La tradición dice que aquí nació la “secuencia”, es decir la composición litúrgica que se cantaba en la celebración eucarística solemne antes de la proclamación del Evangelio. La tradición cultural de la abadía prosigue hoy, al ser dedicado como un lugar dedicado a las artes visuales y, en especial, a la fotografía. Mientras que el gran parque circundante, además de ofrecer la clama belleza de los cerezos para extasiar la vista de los visitantes, alberga una bienal de arte experimental contemporáneo.
San Galgano, la espada en la roca
Si el rey Arturo, de la mitología de la Mesa redonda, extrajo una espada de la roca, Galgano, el caballero que se convirtió en ermitaño, clavó su espada en una roca el día de Navidad del año 1180. Una forma definitiva, transformando la empuñadura en una especia de cruz, de decir “basta” a su vida anterior, tan alegre como penitente habría sido esa vida solitaria que pretendía abrazar refugiándose en las colinas de Montesiepi, a unos treinta km de Siena. La espada está todavía allí: bajo una cubierta de plexiglás es posible ver destacar de la roca una empuñadura y un trozo de una espada corroída por los años y el óxido. Han pasado casi mil años.
En el lugar de la muerte del santo ermitaño, fue edificada una capilla y después un monasterio confiado a los cistercienses. Durante la mitad del siglo XIII, gracias a generosas donaciones y a la protección de los emperadores que garantizaron muchos privilegios, inclusive el derecho de moneda, la abadía de San Galgano era la fundación cisterciense más potente de la Toscana, con vínculos estrechos con la República de Siena. Los monjes dieron luz verde a numerosos trabajos de recuperación de las tierras de los pantanos circundantes, aprovechando el curso del río Merse para disfrutar de la energía hidráulica con molinos, un telar para la elaboración de los paños y herrerías.

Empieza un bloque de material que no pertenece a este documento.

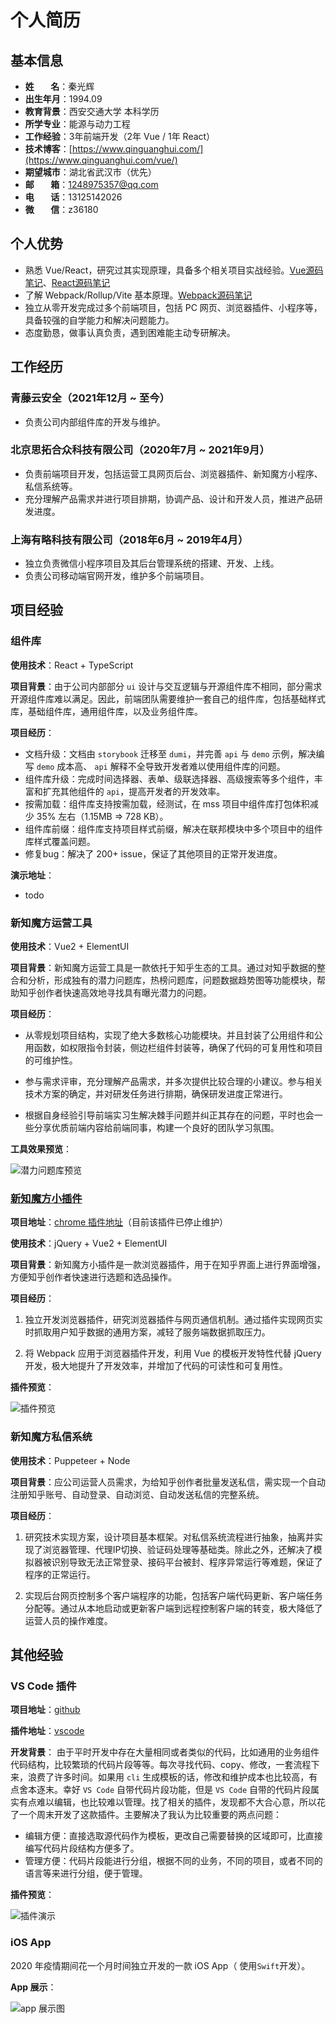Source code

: 
# 个人简历

## 基本信息
- **姓&nbsp;&nbsp;&nbsp;&nbsp;&nbsp;&nbsp;&nbsp;&nbsp;名**：秦光辉   
- **出生年月**：1994.09
- **教育背景**：西安交通大学 本科学历
- **所学专业**：能源与动力工程
- **工作经验**：3年前端开发（2年 Vue / 1年 React）
- **技术博客**：[https://www.qinguanghui.com/](https://www.qinguanghui.com/vue/)
- **期望城市**：湖北省武汉市（优先）
- **邮&nbsp;&nbsp;&nbsp;&nbsp;&nbsp;&nbsp;&nbsp;&nbsp;箱**：1248975357@qq.com
- **电&nbsp;&nbsp;&nbsp;&nbsp;&nbsp;&nbsp;&nbsp;&nbsp;话**：13125142026
- **微&nbsp;&nbsp;&nbsp;&nbsp;&nbsp;&nbsp;&nbsp;&nbsp;信**：z36180

## 个人优势

- 熟悉 Vue/React，研究过其实现原理，具备多个相关项目实战经验。[Vue源码笔记](https://www.qinguanghui.com/vue/)、[React源码笔记](https://www.qinguanghui.com/react/)
- 了解 Webpack/Rollup/Vite 基本原理。[Webpack源码笔记](https://www.qinguanghui.com/webpack/)
- 独立从零开发完成过多个前端项目，包括 PC 网页、浏览器插件、小程序等，具备较强的自学能力和解决问题能力。
- 态度勤恳，做事认真负责，遇到困难能主动专研解决。

## 工作经历

### 青藤云安全（2021年12月 ~ 至今）

- 负责公司内部组件库的开发与维护。

### 北京思拓合众科技有限公司（2020年7月 ~ 2021年9月）

- 负责前端项目开发，包括运营工具网页后台、浏览器插件、新知魔方小程序、私信系统等。
- 充分理解产品需求并进行项目排期，协调产品、设计和开发人员，推进产品研发进度。


### 上海有略科技有限公司（2018年6月 ~ 2019年4月）

- 独立负责微信小程序项目及其后台管理系统的搭建、开发、上线。
- 负责公司移动端官网开发，维护多个前端项目。

## 项目经验 

### 组件库

**使用技术**：React + TypeScript

**项目背景**：由于公司内部部分 `ui` 设计与交互逻辑与开源组件库不相同，部分需求开源组件库难以满足。因此，前端团队需要维护一套自己的组件库，包括基础样式库，基础组件库，通用组件库，以及业务组件库。

**项目经历**：
  - 文档升级：文档由 `storybook` 迁移至 `dumi`，并完善 `api` 与 `demo` 示例，解决编写 `demo` 成本高、 `api` 解释不全导致开发者难以使用组件库的问题。
  - 组件库升级：完成时间选择器、表单、级联选择器、高级搜索等多个组件，丰富和扩充其他组件的 `api`，提高开发者的开发效率。
  - 按需加载：组件库支持按需加载，经测试，在 mss 项目中组件库打包体积减少 35% 左右（1.15MB => 728 KB）。
  - 组件库前缀：组件库支持项目样式前缀，解决在联邦模块中多个项目中的组件库样式覆盖问题。
  - 修复bug：解决了 200+ issue，保证了其他项目的正常开发进度。
  <!-- - monorepo：解决调试困难，组件库版本不统一问题。 -->

**演示地址**：
  - todo

### 新知魔方运营工具

**使用技术**：Vue2 + ElementUI

**项目背景**：新知魔方运营工具是一款依托于知乎生态的工具。通过对知乎数据的整合和分析，形成独有的潜力问题库，热榜问题库，问题数据趋势图等功能模块，帮助知乎创作者快速高效地寻找具有曝光潜力的问题。

**项目经历**：

  - 从零规划项目结构，实现了绝大多数核心功能模块。并且封装了公用组件和公用函数，如权限指令封装，侧边栏组件封装等，确保了代码的可复用性和项目的可维护性。
   
  - 参与需求评审，充分理解产品需求，并多次提供比较合理的小建议。参与相关技术方案的确定，并对研发任务进行排期，确保研发进度正常进行。
   
  - 根据自身经验引导前端实习生解决棘手问题并纠正其存在的问题，平时也会一些分享优质前端内容给前端同事，构建一个良好的团队学习氛围。

**工具效果预览**：

![潜力问题库预览](./project/backend-potential-question.png)

### [新知魔方小插件](https://www.xinzhimofang.com/download.html)
**项目地址**：[chrome 插件地址](https://chrome.google.com/webstore/detail/%E6%96%B0%E7%9F%A5%E9%AD%94%E6%96%B9/hedbhjnengmmoddkcajcfdlaaiclkfdl?hl=zh)（目前该插件已停止维护）

**使用技术**：jQuery + Vue2 + ElementUI

**项目背景**：新知魔方小插件是一款浏览器插件，用于在知乎界面上进行界面增强，方便知乎创作者快速进行选题和选品操作。

**项目经历**：

1. 独立开发浏览器插件，研究浏览器插件与网页通信机制。通过插件实现网页实时抓取用户知乎数据的通用方案，减轻了服务端数据抓取压力。
   
2. 将 Webpack 应用于浏览器插件开发，利用 Vue 的模板开发特性代替 jQuery 开发，极大地提升了开发效率，并增加了代码的可读性和可复用性。

**插件预览**：

![插件预览](./project/plugin-preview.png)

### 新知魔方私信系统

**使用技术**：Puppeteer + Node

**项目背景**：应公司运营人员需求，为给知乎创作者批量发送私信，需实现一个自动注册知乎账号、自动登录、自动浏览、自动发送私信的完整系统。

**项目经历**：

1. 研究技术实现方案，设计项目基本框架。对私信系统流程进行抽象，抽离并实现了浏览器管理、代理IP切换、验证码处理等基础类。除此之外，还解决了模拟器被识别导致无法正常登录、接码平台被封、程序异常运行等难题，保证了程序的正常运行。

2. 实现后台网页控制多个客户端程序的功能，包括客户端代码更新、客户端任务分配等。通过从本地启动或更新客户端到远程控制客户端的转变，极大降低了运营人员的操作难度。


## 其他经验

### VS Code 插件
 **项目地址**：[github](https://github.com/promise96319/snippets-manager/blob/master/README.md)

 **插件地址**：[vscode](https://marketplace.visualstudio.com/items?itemName=promise96319.snippets-manager)

 **开发背景**：
由于平时开发中存在大量相同或者类似的代码，比如通用的业务组件代码结构，比较繁琐的代码片段等等。每次寻找代码、copy、修改，一套流程下来，浪费了许多时间。如果用 `cli` 生成模板的话，修改和维护成本也比较高，有点舍本逐末。幸好 `VS Code` 自带代码片段功能，但是 `VS Code` 自带的代码片段属实有点难以编辑，也比较难以管理。找了相关的插件，发现都不大合心意，所以花了一个周末开发了这款插件。主要解决了我认为比较重要的两点问题：
   
- 编辑方便：直接选取源代码作为模板，更改自己需要替换的区域即可，比直接编写代码片段结构方便多了。
- 管理方便：代码片段能进行分组，根据不同的业务，不同的项目，或者不同的语言等来进行分组，便于管理。

 **插件预览**：

  ![插件演示](./assets/snippets.gif)


### iOS App
 2020 年疫情期间花一个月时间独立开发的一款 iOS App（ 使用`Swift`开发）。

 **App 展示**：

 ![app 展示图](./assets/warm-diary.jpg)



<style>
  .vp-doc ul,
  .vp-doc ol {
    padding-left: 40px;
  }
</style>
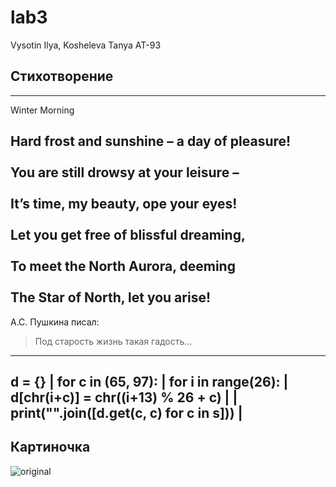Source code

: # lab3
Vysotin Ilya, Kosheleva Tanya AT-93
## Стихотворение
--------------------------------------------------------------
Winter Morning                                       

Hard frost and sunshine – a day of pleasure!  <br/>           
You are still drowsy at your leisure –  <br/>                 
It’s time, my beauty, ope your eyes!  <br/>                   
Let you get free of blissful dreaming,  <br/>                 
To meet the North Aurora, deeming  <br/>                      
The Star of North, let you arise!  <br/>   
--------------------------------------------------------------
А.С. Пушкина писал:
>Под старость жизнь такая гадость...
--------------------------------------------------------------
d = {}                                                       |
for c in (65, 97):                                           |
    for i in range(26):                                      |
        d[chr(i+c)] = chr((i+13) % 26 + c)                   |
                                                             |
print("".join([d.get(c, c) for c in s]))                     |
-------------------------------------------------------------- 
## Картиночка
![original](https://user-images.githubusercontent.com/105457873/168159706-707b85c8-cbfd-4b78-85f6-347120fb45b8.jpg)
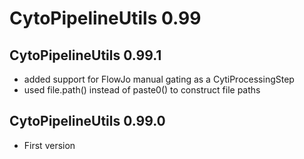 # CytoPipelineUtils 0.99

## CytoPipelineUtils 0.99.1

- added support for FlowJo manual gating as a CytiProcessingStep
- used file.path() instead of paste0() to construct file paths 

## CytoPipelineUtils 0.99.0

- First version
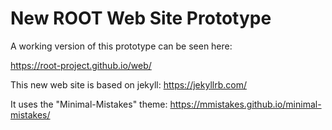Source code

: # New ROOT Web Site Prototype

A working version of this prototype can be seen here:

  https://root-project.github.io/web/

This new web site is based on jekyll: https://jekyllrb.com/

It uses the "Minimal-Mistakes" theme: https://mmistakes.github.io/minimal-mistakes/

Los siglos sucesivos no fueron tan generosos con la abadía: la peste, los saqueos de los mercenarios, los asuntos políticos, la lucha entre la República de Siena y el papado, contribuyeron a una progresiva decadencia acelerada por el gobierno de abades infames que hicieron quitar la cubierta de plomo del techo de la abadía para venderlo. Desde este punto en adelante el complejo llegó a tal degradación, por obra de los hombres y de la intemperie, hasta el siglo XIX cuando se recuperó un interés por el monumento.